**YOUR INSTRUCTIONS**
Between the line containing "### About/Overview" and the line containing "upon a game" lies a run of lines; give that run again exactly, with both of those lines, and nothing else from the entries below.
○ ○ ○
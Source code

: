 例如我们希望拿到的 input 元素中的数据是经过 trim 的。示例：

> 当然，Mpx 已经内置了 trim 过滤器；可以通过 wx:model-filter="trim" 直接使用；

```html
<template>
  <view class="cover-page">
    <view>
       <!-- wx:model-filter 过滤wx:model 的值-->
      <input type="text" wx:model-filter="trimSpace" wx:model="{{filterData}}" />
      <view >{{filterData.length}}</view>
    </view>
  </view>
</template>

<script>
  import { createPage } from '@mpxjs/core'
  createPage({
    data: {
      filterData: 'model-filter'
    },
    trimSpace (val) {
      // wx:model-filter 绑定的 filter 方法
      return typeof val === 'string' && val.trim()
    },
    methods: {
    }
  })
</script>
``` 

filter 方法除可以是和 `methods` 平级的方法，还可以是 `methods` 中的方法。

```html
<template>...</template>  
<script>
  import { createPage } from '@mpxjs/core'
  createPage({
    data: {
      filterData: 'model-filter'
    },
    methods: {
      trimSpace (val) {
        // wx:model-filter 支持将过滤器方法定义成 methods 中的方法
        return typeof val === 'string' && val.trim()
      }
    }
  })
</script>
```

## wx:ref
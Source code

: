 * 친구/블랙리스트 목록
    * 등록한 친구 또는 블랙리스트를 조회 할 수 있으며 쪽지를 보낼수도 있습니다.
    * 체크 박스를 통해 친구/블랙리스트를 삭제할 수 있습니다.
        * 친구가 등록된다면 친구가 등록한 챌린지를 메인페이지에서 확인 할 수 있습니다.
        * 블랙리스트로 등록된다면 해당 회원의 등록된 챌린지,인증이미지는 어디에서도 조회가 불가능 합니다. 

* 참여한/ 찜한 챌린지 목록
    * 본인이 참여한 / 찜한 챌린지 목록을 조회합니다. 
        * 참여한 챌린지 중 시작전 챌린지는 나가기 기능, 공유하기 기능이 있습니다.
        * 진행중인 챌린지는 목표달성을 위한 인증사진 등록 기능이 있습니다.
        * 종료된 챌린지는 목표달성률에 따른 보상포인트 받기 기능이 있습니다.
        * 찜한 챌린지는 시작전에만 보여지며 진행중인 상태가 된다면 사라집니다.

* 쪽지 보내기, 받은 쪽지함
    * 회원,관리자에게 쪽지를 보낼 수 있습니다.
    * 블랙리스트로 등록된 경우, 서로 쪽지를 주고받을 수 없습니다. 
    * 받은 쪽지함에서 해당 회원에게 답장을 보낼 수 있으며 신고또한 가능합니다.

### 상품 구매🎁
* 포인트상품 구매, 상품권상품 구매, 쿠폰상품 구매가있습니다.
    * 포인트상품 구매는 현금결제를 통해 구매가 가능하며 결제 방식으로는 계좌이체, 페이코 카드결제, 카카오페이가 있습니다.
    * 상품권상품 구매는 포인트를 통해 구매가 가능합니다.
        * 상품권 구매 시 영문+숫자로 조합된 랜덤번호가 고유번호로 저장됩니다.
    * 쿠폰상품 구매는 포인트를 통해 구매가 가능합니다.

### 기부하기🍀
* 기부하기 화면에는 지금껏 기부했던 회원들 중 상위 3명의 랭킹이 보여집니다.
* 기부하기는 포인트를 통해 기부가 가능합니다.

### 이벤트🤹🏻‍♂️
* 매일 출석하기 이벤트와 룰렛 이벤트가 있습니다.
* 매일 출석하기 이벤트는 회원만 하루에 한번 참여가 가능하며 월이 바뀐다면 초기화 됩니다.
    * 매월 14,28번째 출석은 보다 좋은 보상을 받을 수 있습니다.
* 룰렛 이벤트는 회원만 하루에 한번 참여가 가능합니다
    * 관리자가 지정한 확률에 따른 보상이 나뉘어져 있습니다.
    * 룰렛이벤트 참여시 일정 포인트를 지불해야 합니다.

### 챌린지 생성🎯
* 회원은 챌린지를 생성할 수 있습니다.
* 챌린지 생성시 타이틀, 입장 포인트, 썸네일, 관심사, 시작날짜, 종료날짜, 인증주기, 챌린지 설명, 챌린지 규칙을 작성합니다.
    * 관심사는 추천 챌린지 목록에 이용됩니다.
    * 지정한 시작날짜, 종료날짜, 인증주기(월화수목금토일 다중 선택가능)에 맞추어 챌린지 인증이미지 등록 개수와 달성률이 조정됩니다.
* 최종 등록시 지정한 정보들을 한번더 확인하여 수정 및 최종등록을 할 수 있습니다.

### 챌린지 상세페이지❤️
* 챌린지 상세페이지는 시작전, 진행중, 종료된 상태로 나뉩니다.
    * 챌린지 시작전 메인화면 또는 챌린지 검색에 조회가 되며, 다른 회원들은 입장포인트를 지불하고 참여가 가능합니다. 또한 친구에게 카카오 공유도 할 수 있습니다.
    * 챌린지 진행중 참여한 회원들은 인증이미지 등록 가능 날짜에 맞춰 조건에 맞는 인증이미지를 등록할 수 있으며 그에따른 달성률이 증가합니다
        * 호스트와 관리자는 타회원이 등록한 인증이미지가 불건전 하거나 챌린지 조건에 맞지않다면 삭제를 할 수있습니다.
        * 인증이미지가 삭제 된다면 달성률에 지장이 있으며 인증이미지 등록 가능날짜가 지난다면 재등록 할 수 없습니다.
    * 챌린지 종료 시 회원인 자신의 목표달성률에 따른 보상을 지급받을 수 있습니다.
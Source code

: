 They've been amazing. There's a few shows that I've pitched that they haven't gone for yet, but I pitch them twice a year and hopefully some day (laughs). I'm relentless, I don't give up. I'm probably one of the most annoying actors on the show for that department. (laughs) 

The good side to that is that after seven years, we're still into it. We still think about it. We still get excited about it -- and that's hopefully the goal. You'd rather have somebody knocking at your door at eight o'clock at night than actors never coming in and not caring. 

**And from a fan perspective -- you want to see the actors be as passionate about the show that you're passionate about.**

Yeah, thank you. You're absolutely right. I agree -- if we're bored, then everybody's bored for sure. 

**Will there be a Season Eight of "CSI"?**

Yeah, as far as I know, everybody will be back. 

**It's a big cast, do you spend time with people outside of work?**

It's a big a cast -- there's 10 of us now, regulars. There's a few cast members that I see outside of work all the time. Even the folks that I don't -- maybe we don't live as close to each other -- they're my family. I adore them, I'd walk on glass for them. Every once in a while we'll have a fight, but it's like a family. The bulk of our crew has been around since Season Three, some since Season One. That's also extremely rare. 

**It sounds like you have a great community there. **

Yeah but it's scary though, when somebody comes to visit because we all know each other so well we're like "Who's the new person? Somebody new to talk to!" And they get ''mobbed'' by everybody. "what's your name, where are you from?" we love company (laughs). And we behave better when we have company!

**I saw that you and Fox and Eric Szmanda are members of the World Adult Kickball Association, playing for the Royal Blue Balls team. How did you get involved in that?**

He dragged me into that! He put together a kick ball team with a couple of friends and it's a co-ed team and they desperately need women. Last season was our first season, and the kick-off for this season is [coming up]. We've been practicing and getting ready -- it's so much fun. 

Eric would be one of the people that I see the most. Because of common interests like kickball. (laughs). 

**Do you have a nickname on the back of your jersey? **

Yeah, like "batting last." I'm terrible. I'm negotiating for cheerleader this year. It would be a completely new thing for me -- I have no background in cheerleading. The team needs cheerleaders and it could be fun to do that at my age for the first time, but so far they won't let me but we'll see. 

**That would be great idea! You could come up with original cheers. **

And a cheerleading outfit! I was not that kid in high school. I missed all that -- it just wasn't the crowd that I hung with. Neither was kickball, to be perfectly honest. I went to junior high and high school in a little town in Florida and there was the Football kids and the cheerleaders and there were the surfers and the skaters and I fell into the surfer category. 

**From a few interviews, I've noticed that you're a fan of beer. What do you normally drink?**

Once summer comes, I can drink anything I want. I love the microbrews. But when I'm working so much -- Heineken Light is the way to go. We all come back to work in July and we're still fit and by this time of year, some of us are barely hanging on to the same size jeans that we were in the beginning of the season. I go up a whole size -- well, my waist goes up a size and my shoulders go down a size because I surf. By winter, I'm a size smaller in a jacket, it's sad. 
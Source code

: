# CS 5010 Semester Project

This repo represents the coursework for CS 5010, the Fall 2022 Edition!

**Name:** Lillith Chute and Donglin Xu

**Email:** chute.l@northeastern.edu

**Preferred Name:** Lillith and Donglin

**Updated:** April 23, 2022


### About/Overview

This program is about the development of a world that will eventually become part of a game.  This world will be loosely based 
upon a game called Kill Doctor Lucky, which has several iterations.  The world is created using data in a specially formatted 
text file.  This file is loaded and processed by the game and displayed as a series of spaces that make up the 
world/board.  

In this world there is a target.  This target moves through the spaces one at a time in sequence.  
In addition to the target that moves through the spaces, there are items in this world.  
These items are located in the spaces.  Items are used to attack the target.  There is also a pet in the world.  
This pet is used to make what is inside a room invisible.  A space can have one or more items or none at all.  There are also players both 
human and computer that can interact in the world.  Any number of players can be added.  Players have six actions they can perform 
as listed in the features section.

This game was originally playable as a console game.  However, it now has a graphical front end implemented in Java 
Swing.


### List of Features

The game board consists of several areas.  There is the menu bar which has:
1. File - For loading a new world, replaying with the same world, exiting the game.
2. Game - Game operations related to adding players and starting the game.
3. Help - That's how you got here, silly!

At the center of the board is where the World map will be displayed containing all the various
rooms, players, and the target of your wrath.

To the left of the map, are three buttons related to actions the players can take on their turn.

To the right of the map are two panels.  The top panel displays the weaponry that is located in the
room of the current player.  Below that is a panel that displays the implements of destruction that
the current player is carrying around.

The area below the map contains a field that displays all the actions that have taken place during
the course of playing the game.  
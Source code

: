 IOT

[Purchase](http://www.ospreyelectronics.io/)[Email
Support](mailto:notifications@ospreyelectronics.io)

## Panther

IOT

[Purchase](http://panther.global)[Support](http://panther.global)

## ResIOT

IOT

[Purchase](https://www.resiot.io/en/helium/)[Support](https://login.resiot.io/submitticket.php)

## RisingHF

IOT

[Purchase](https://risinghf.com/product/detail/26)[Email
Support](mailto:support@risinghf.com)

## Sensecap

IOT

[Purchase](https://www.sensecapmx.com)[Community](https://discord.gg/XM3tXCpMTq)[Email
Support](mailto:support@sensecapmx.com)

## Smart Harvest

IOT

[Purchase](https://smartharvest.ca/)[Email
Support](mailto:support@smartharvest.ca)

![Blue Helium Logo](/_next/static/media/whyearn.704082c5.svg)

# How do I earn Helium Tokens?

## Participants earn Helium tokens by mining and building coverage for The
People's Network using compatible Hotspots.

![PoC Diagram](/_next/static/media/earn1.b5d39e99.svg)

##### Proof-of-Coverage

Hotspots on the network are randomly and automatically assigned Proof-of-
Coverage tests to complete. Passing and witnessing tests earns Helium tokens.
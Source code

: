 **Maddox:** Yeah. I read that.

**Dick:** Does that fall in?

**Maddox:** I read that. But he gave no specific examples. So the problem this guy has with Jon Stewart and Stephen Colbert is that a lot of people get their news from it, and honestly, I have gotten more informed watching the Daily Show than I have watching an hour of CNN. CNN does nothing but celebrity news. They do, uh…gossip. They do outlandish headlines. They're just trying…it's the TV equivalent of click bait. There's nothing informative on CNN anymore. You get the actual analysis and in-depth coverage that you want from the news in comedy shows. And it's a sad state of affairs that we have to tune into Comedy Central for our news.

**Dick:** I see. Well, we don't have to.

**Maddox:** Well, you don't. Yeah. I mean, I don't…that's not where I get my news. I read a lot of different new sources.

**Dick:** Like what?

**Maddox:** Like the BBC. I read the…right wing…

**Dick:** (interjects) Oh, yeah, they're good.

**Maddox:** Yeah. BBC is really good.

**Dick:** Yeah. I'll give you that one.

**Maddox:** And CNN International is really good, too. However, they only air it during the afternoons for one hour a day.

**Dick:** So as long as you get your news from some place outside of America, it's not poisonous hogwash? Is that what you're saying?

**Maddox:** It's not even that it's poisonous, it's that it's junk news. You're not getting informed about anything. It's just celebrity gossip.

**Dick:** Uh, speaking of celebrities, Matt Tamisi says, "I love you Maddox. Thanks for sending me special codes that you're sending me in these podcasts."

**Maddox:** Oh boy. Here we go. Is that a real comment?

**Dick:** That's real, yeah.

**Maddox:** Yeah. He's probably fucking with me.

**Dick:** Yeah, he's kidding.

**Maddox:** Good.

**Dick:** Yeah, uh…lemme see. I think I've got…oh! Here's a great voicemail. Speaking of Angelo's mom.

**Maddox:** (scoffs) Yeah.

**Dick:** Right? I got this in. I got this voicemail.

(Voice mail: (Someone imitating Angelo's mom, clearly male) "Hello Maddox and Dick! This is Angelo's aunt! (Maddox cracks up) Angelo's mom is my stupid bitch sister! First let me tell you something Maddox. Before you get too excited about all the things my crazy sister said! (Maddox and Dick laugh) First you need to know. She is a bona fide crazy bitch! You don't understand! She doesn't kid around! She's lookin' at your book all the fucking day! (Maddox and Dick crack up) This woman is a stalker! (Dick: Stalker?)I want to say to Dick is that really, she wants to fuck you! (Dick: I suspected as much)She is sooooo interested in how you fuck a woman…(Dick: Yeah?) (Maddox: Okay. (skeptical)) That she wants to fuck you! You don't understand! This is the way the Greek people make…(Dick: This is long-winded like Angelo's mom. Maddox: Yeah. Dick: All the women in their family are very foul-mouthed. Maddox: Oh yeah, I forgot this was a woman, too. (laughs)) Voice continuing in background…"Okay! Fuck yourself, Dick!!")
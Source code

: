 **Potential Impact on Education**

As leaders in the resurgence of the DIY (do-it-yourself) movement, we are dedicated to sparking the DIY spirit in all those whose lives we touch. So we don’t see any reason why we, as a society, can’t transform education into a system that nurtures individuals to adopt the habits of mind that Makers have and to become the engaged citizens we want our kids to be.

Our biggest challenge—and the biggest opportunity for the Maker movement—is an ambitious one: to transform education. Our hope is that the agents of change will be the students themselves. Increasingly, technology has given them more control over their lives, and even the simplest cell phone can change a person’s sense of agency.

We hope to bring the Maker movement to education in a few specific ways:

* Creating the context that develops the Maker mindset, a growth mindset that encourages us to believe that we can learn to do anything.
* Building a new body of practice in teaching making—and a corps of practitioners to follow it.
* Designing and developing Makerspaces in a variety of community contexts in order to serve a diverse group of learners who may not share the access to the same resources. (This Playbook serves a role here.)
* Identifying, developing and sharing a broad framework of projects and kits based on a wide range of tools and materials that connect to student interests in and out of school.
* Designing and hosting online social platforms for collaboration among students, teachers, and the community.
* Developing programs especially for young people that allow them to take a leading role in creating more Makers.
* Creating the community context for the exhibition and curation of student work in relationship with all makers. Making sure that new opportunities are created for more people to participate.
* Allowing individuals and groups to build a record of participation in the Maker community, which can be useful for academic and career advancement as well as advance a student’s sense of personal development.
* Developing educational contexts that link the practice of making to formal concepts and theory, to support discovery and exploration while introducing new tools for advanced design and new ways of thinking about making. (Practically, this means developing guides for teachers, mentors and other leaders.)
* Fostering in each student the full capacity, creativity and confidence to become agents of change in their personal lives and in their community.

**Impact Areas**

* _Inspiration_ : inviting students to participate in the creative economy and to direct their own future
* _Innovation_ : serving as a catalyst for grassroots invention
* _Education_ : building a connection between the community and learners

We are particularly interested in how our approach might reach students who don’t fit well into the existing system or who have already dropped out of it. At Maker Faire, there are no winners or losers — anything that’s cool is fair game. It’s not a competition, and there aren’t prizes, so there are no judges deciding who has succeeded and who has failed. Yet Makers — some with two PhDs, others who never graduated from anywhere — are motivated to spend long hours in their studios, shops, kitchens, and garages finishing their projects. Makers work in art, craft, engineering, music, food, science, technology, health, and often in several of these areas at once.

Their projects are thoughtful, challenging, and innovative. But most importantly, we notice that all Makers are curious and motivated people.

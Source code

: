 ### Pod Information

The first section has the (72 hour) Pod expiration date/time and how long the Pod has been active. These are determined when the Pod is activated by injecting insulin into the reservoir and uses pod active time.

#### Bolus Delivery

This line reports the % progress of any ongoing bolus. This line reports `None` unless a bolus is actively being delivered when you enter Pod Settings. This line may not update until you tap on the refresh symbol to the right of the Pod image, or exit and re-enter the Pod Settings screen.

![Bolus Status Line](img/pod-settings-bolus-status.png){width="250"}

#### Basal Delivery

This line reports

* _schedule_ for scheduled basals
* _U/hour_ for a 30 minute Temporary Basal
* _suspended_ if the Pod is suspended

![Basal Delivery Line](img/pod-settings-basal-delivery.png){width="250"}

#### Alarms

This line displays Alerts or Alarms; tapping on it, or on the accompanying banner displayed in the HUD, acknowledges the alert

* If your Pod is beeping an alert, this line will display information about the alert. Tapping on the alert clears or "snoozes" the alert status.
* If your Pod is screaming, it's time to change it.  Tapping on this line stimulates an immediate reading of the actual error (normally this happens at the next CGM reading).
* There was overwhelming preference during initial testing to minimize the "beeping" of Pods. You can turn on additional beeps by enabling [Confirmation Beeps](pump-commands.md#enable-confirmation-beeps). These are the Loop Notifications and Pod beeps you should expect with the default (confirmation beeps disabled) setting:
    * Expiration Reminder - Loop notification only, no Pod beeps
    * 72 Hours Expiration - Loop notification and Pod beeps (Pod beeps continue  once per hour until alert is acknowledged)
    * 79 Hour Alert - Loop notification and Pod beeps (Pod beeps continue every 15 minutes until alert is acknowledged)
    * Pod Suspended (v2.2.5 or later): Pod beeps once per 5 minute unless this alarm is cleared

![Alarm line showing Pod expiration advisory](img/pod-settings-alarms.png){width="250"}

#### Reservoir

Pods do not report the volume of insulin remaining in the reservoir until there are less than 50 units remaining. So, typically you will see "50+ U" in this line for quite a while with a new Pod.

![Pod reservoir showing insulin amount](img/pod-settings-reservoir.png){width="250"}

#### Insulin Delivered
○ ○ ○
**EXPECTED ANSWER**
### About/Overview

This program is about the development of a world that will eventually become part of a game.  This world will be loosely based 
upon a game called Kill Doctor Lucky, which has several iterations.  The world is created using data in a specially formatted 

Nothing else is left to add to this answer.